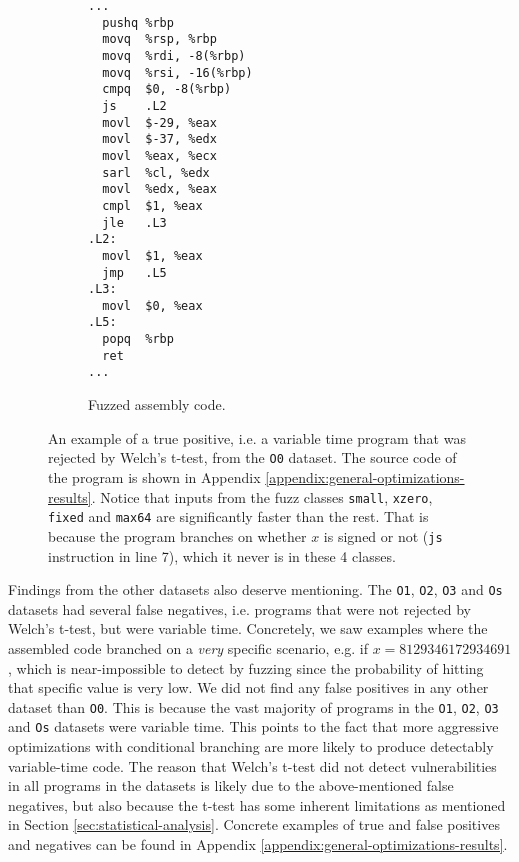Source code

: \begin{figure}[H]
    \begin{subfigure}[b]{0.35\textwidth}
      \begin{lstlisting}[style=defstyle,language={[x86masm]Assembler},basicstyle=\small\ttfamily,breaklines=true]
...
  pushq	%rbp
  movq	%rsp, %rbp
  movq	%rdi, -8(%rbp)
  movq	%rsi, -16(%rbp)
  cmpq	$0, -8(%rbp)
  js	.L2
  movl	$-29, %eax
  movl	$-37, %edx
  movl	%eax, %ecx
  sarl	%cl, %edx
  movl	%edx, %eax
  cmpl	$1, %eax
  jle	.L3
.L2:
  movl	$1, %eax
  jmp	.L5
.L3:
  movl	$0, %eax
.L5:
  popq	%rbp
  ret
...\end{lstlisting} 
       \caption{Fuzzed assembly code.}
  \end{subfigure}
  \caption{An example of a true positive, i.e. a variable time program that was rejected by Welch's t-test, from the \texttt{O0} dataset. 
  The source code of the program is shown in Appendix \ref{appendix:general-optimizations-results}. 
  Notice that inputs from the fuzz classes \texttt{small}, \texttt{xzero}, \texttt{fixed} and \texttt{max64} are significantly faster than the rest.
  That is because the program branches on whether $x$ is signed or not (\texttt{js} instruction in line 7), which it never is in these 4 classes.}
  \label{fig:general-optimizations-O0-true-positive}
\end{figure}

Findings from the other datasets also deserve mentioning.
The \texttt{O1}, \texttt{O2}, \texttt{O3} and \texttt{Os} datasets had several false negatives, i.e. programs that were not rejected by Welch's t-test, but were variable time.
Concretely, we saw examples where the assembled code branched on a \textit{very} specific scenario, e.g. if $x = 8129346172934691$, which is near-impossible to detect by fuzzing since the probability of hitting that specific value is very low.
We did not find any false positives in any other dataset than \texttt{O0}.
This is because the vast majority of programs in the \texttt{O1}, \texttt{O2}, \texttt{O3} and \texttt{Os} datasets were variable time.
This points to the fact that more aggressive optimizations with conditional branching are more likely to produce detectably variable-time code.
The reason that Welch's t-test did not detect vulnerabilities in all programs in the datasets is likely due to the above-mentioned false negatives, but also because the t-test has some inherent limitations as mentioned in Section \ref{sec:statistical-analysis}.
Concrete examples of true and false positives and negatives can be found in Appendix \ref{appendix:general-optimizations-results}.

......

## Goal of the exercise
Search the entries for the word "negatives", then gather every line that has it.

## Task output
The \texttt{O1}, \texttt{O2}, \texttt{O3} and \texttt{Os} datasets had several false negatives, i.e. programs that were not rejected by Welch's t-test, but were variable time.
The reason that Welch's t-test did not detect vulnerabilities in all programs in the datasets is likely due to the above-mentioned false negatives, but also because the t-test has some inherent limitations as mentioned in Section \ref{sec:statistical-analysis}.
Concrete examples of true and false positives and negatives can be found in Appendix \ref{appendix:general-optimizations-results}.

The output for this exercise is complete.